→ Task statement: Everything in the listing that follows should be reproduced exactly except the pictures.

→ Data for this exercise:
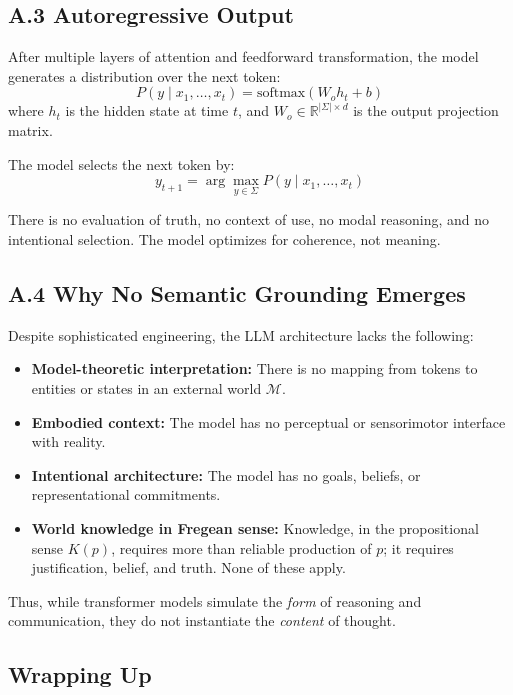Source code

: \subsection*{A.3 Autoregressive Output}

After multiple layers of attention and feedforward transformation, the model generates a distribution over the next token:
\[
P(y \mid x_1, \dots, x_t) = \text{softmax}(W_o h_t + b)
\]
where \( h_t \) is the hidden state at time \( t \), and \( W_o \in \mathbb{R}^{|\Sigma| \times d} \) is the output projection matrix.

The model selects the next token by:
\[
y_{t+1} = \arg\max_{y \in \Sigma} P(y \mid x_1, \dots, x_t)
\]

There is no evaluation of truth, no context of use, no modal reasoning, and no intentional selection. The model optimizes for coherence, not meaning.

\subsection*{A.4 Why No Semantic Grounding Emerges}

Despite sophisticated engineering, the LLM architecture lacks the following:

\begin{itemize}
    \item \textbf{Model-theoretic interpretation:} There is no mapping from tokens to entities or states in an external world \( \mathcal{M} \).
    \item \textbf{Embodied context:} The model has no perceptual or sensorimotor interface with reality.
    \item \textbf{Intentional architecture:} The model has no goals, beliefs, or representational commitments.
    \item \textbf{World knowledge in Fregean sense:} Knowledge, in the propositional sense \( K(p) \), requires more than reliable production of \( p \); it requires justification, belief, and truth. None of these apply.
\end{itemize}

Thus, while transformer models simulate the \textit{form} of reasoning and communication, they do not instantiate the \textit{content} of thought.

\subsection*{Wrapping Up}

→ Solution:
Source code

: \subsection*{A.3 Autoregressive Output}

After multiple layers of attention and feedforward transformation, the model generates a distribution over the next token:
\[
P(y \mid x_1, \dots, x_t) = \text{softmax}(W_o h_t + b)
\]
where \( h_t \) is the hidden state at time \( t \), and \( W_o \in \mathbb{R}^{|\Sigma| \times d} \) is the output projection matrix.

The model selects the next token by:
\[
y_{t+1} = \arg\max_{y \in \Sigma} P(y \mid x_1, \dots, x_t)
\]

There is no evaluation of truth, no context of use, no modal reasoning, and no intentional selection. The model optimizes for coherence, not meaning.

\subsection*{A.4 Why No Semantic Grounding Emerges}

Despite sophisticated engineering, the LLM architecture lacks the following:

\begin{itemize}
    \item \textbf{Model-theoretic interpretation:} There is no mapping from tokens to entities or states in an external world \( \mathcal{M} \).
    \item \textbf{Embodied context:} The model has no perceptual or sensorimotor interface with reality.
    \item \textbf{Intentional architecture:} The model has no goals, beliefs, or representational commitments.
    \item \textbf{World knowledge in Fregean sense:} Knowledge, in the propositional sense \( K(p) \), requires more than reliable production of \( p \); it requires justification, belief, and truth. None of these apply.
\end{itemize}

Thus, while transformer models simulate the \textit{form} of reasoning and communication, they do not instantiate the \textit{content} of thought.

\subsection*{Wrapping Up}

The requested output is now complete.